Scan the material for the word "erforderlich" and copy each line where it occurs.

- [INPUT MATERIAL]:
★ ★ ★
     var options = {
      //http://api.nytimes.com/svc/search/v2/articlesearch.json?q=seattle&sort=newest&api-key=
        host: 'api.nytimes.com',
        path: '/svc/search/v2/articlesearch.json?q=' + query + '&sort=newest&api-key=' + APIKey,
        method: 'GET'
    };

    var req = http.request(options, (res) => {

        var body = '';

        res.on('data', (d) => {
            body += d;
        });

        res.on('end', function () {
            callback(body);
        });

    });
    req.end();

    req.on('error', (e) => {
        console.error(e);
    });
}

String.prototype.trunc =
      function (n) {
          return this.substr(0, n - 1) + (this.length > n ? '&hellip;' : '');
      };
★ ★ ★
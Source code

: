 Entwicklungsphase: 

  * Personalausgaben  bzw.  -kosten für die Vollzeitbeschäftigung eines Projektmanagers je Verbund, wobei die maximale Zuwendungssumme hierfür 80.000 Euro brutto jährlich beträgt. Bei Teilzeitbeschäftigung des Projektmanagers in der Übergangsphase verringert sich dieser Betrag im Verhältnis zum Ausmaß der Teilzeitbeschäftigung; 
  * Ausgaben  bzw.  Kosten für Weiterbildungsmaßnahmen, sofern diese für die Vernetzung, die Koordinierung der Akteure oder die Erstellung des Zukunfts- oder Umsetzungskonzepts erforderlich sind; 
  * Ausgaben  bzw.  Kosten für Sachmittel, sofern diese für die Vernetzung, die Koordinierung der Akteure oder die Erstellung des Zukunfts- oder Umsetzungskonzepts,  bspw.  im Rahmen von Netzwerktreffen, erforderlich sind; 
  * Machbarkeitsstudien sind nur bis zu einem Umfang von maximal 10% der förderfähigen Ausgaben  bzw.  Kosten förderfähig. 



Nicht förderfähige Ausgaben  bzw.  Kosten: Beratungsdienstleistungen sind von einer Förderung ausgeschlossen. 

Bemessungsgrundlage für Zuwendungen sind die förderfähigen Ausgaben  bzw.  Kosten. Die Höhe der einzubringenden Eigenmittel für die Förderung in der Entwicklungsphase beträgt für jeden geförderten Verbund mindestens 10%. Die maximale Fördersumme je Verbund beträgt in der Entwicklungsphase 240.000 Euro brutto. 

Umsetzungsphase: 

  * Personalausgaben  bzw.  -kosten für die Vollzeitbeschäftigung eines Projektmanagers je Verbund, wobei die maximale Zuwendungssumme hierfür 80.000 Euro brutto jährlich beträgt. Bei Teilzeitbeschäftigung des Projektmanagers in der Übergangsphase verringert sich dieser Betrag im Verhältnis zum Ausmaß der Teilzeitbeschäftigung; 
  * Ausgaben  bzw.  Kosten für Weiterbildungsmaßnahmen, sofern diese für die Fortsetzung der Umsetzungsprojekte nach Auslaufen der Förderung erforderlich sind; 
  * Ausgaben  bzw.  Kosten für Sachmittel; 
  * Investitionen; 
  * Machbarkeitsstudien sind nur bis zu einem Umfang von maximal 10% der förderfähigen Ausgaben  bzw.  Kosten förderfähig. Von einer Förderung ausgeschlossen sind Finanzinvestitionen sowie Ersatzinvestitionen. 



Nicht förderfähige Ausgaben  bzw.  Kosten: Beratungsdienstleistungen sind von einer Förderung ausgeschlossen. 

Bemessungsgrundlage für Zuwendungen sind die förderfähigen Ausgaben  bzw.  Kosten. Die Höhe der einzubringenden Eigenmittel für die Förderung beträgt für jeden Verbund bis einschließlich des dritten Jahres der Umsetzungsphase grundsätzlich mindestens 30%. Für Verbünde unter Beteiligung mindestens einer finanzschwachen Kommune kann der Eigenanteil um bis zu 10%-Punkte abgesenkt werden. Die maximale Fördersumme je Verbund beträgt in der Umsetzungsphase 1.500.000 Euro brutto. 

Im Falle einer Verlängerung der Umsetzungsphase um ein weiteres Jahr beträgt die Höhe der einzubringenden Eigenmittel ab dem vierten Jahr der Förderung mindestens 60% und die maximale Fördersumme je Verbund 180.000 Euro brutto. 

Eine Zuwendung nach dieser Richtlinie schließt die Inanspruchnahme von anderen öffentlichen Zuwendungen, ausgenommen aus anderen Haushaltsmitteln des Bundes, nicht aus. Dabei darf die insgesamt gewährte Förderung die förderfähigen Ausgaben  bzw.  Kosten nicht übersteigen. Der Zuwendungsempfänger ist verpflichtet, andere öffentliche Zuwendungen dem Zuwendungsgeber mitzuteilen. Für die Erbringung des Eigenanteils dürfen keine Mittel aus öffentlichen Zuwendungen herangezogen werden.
★ ★ ★
- [ANSWER AREA]:
  * Ausgaben  bzw.  Kosten für Weiterbildungsmaßnahmen, sofern diese für die Vernetzung, die Koordinierung der Akteure oder die Erstellung des Zukunfts- oder Umsetzungskonzepts erforderlich sind; 
  * Ausgaben  bzw.  Kosten für Sachmittel, sofern diese für die Vernetzung, die Koordinierung der Akteure oder die Erstellung des Zukunfts- oder Umsetzungskonzepts,  bspw.  im Rahmen von Netzwerktreffen, erforderlich sind; 
  * Ausgaben  bzw.  Kosten für Weiterbildungsmaßnahmen, sofern diese für die Fortsetzung der Umsetzungsprojekte nach Auslaufen der Förderung erforderlich sind; 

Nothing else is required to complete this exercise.